Abdoul Mbaye, président de l’Alliance pour la Citoyenneté et le Travail, tête de liste de la coalition Joyyanti, dénonce les résultats des élections législatives du 30 juillet 2017.
Mes très chers Compagnons,
Neuf mois après le démarrage des activités de notre parti, nos instances avaient décidé de participer aux élections législatives prévues en 2017 bien que tôt venues.
Ces dernières ont eu lieu. Elles resteront comme les plus mal organisées au Sénégal depuis 50 ans. Leurs résultats seront très bientôt officiels. Ils s’imposeront à nous. Ils nous sont particulièrement défavorables.
Nous savons cependant qu’ils ne reflètent pas la volonté populaire, mais nous choisissons de ne pas être dans la peau du mauvais perdant puisque nos deux objectifs principaux ont été atteints.
Nous avions souhaité vivre l’expérience d’une première élection et ainsi mieux préparer celles à venir. Nous savons aujourd’hui l’organisateur des élections indigne de confiance, en même temps que nous avons constaté un recul démocratique particulièrement regrettable mêlant incompétence et souci de refuser la transparence. Rejeter tout audit du fichier électoral était déjà un aveu avant l’heure. Les citoyens sénégalais absents des listes malgré la détention de leurs cartes d’identité biométriques ou de leurs récépissés savent désormais pourquoi cet audit était refusé par les autorités sénégalaises.

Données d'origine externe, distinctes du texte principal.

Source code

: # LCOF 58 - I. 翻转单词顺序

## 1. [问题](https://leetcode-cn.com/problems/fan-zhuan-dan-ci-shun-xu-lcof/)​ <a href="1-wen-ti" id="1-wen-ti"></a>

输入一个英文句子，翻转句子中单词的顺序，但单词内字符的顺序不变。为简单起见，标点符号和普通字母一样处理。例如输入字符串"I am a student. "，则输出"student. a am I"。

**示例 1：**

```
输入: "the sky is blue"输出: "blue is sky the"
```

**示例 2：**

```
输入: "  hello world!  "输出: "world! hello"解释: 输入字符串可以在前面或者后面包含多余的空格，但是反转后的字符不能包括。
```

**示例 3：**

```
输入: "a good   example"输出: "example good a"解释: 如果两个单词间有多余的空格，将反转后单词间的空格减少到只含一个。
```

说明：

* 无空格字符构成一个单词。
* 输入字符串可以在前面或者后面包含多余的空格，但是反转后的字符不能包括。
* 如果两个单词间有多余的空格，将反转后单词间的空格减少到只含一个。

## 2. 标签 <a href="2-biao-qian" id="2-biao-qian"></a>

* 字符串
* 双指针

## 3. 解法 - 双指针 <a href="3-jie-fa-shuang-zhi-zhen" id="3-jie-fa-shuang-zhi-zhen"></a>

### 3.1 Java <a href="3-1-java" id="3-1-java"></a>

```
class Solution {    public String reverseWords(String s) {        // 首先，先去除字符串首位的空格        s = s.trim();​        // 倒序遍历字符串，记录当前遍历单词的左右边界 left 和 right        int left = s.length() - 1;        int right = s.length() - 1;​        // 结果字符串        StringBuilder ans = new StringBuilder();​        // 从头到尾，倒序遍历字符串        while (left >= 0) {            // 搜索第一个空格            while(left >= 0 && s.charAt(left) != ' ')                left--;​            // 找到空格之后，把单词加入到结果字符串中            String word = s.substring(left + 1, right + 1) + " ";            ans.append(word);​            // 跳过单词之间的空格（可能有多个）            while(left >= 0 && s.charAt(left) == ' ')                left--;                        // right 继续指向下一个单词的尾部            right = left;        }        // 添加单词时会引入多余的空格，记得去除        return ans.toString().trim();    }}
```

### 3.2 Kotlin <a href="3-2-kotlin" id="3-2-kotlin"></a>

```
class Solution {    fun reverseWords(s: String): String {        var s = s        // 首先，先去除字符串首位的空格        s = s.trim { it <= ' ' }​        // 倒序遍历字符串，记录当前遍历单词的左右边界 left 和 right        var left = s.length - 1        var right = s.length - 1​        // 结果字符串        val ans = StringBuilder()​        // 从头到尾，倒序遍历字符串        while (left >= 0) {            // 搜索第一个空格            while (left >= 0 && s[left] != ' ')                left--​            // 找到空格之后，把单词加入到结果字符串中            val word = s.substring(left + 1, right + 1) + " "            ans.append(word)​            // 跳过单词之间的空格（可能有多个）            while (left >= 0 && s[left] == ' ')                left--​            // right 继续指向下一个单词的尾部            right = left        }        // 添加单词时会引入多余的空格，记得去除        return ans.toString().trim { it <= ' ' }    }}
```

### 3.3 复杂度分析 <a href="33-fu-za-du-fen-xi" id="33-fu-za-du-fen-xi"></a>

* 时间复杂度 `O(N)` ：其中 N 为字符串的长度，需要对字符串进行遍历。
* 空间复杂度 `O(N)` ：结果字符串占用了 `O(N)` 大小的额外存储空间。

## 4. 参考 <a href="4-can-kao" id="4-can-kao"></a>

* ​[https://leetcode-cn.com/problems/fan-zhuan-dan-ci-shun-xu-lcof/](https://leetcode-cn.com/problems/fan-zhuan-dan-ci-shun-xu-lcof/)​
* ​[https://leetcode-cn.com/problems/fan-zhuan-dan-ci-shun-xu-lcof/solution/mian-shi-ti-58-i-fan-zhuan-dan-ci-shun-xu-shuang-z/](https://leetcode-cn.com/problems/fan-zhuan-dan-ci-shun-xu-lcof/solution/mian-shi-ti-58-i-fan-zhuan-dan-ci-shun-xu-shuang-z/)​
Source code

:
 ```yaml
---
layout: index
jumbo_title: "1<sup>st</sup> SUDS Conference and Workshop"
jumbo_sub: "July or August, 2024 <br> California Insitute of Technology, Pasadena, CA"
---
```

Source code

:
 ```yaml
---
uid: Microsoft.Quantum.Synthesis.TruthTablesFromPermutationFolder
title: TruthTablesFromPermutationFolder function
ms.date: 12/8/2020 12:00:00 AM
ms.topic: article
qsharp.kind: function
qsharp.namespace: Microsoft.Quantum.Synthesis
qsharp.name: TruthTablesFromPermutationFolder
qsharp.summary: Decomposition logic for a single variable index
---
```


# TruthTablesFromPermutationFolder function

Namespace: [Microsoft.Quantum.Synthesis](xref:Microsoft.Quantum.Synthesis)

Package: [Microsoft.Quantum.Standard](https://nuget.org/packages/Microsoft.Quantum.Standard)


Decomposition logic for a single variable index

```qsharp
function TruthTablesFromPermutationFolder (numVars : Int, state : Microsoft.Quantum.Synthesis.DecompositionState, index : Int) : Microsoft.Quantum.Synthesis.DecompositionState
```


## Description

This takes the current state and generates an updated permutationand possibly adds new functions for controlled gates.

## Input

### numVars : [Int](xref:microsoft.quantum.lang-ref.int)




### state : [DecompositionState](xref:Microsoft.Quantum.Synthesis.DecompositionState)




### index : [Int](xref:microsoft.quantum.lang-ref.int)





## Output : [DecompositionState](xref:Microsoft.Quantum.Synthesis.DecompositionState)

Tout y est passé. Tout était triche mêlant gravité et cocasse : l’achat de consciences, celles des candidats et celles des électeurs ; les bus permettant le déplacement des électeurs vers les centres de vote à l’étranger réservés aux seuls militants APR pour la première fois ; les bagarres organisées dans plusieurs d’entre eux ; le bulletin de la majorité sortante que « le vent a déplacé pour venir couvrir le lot de bulletins de la coalition Joyyanti » à Cambérène ; le bulletin bleu de notre coalition devenu violet et donc difficilement reconnaissable par les électeurs; les dépouillements qui ont réduit les votes en faveur de notre coalition lorsque nous n’avions pas de représentants dans les bureaux sans crainte de décomptes finaux totalement aberrants (exemple :1495 voix à Dakar…), etc.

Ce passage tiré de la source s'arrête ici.